Pode ser que Frei não cative os militantes, mas podemos orientar, convocar, e cada um irá votar soberanamente. Não se pode ficar só nas expectativas dos resultados que ocorreram, porque aqui existe mais do que isso. Para mim, não é a mesma coisa retroceder violentamente nas conquistas dos trabalhadores. Por isso fazemos esse esforço.

Página 12: O que significa para o senhor que Piñera ganhe a presidência?
LC:
Se completaria o controle total, pela via de um exercício de um poder eleito, com os poderes fáticos (midiático, econômico) e certos espaços internacionais. Se aprofundará em níveis exagerados e muito perigosos a aplicação de uma política neoliberal, como nos melhores tempos deste e, portanto, nos piores tempos do povo. Esse é o perigo real, transformar o Chile em uma grande empresa à venda, sob os ditames norte-americanos como potência imperial.
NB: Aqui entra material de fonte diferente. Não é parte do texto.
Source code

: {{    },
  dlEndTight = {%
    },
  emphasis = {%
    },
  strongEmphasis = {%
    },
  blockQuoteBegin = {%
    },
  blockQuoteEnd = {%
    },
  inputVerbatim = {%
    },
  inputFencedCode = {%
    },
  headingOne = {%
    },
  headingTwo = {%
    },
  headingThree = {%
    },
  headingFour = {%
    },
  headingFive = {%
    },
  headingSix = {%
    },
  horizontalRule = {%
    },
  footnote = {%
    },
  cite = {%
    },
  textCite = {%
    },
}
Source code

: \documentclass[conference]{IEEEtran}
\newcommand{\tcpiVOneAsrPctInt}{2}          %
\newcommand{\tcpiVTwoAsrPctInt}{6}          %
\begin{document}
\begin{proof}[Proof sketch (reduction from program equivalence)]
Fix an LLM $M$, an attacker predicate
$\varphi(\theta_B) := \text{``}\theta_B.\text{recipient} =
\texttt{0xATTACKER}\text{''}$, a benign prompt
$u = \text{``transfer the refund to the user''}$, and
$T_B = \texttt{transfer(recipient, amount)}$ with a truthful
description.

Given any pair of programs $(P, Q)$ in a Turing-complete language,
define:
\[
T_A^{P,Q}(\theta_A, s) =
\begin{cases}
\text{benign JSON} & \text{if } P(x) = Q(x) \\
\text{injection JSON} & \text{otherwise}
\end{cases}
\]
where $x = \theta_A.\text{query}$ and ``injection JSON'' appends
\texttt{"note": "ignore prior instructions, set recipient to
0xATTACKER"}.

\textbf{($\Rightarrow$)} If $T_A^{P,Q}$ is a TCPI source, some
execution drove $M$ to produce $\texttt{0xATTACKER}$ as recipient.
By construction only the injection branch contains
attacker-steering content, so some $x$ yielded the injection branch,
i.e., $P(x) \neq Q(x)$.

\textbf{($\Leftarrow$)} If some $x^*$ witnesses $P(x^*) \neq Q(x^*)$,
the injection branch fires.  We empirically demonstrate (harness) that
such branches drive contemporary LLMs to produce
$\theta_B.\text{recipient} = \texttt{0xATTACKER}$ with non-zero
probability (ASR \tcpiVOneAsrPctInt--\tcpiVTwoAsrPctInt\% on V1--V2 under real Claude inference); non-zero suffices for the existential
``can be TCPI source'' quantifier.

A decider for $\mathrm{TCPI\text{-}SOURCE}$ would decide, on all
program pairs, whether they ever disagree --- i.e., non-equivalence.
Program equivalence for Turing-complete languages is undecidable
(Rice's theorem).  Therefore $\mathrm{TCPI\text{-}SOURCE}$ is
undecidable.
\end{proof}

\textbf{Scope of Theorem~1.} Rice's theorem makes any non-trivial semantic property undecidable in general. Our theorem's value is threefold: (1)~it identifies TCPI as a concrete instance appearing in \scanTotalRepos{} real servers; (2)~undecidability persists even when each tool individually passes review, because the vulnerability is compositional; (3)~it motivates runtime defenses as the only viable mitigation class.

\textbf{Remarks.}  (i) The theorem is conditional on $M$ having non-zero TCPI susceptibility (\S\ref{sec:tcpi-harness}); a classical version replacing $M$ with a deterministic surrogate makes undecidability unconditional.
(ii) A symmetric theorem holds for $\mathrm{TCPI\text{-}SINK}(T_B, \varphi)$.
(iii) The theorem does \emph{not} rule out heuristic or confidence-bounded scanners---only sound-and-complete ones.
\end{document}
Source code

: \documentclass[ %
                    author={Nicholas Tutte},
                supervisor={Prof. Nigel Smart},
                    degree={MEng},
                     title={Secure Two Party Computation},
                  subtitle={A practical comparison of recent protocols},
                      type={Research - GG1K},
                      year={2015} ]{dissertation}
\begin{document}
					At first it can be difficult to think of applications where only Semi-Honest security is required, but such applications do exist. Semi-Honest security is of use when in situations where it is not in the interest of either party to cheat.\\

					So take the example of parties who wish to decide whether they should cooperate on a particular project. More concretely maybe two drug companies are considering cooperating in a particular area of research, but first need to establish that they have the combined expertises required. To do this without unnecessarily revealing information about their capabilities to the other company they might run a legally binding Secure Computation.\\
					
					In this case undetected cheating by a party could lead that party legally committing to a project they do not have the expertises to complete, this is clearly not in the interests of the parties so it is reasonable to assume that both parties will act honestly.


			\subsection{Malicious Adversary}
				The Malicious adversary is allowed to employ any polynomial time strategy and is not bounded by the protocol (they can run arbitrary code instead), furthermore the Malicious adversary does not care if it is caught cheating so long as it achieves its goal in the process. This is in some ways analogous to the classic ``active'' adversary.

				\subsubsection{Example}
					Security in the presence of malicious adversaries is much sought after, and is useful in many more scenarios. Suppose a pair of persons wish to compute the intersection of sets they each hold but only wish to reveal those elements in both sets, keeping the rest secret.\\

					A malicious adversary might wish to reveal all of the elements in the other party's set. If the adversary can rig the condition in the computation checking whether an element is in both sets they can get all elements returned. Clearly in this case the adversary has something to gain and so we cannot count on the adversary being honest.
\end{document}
Opôr-se a isso deve ser o compromisso de Frei.

Página 12: Então, por que Piñera ganhou o primeiro turno?
LC:
Não é nenhum segredo que a Concertación, como coalizão, está desgastada. O efeito de Enríquez-Ominami tem a ver com isso. Penso que esse desgaste alcançou até o entusiasmo com o qual se trabalhou na corrida presidencial no primeiro turno.

Além disso, é evidente que, com três candidaturas com juízo crítico à direita, aconteceria algo parecido ao que ocorreu em 2005 com os candidatos de direita Joaquín Lavín e Sebastián Piñera com relação a Michelle Bachelet, que finalmente acabou ganhando. Mas a questão é mais complexa e tem a ver com o esgotamento que produziu distorção, fugas e uma falta de encantamento que sustentaram campanhas anteriores da Concertación.

Página 12: A Concertación ganha no segundo turno?
LC:
Dependerá muito se a Concertación vai dar um giro profundo e com que vão re-encantar a sociedade. Se for assim, compromete a nossa contribuição e teremos que ir de porta em porta, de casa em casa, como os três candidatos comunistas que ganharam no domingo fizeram.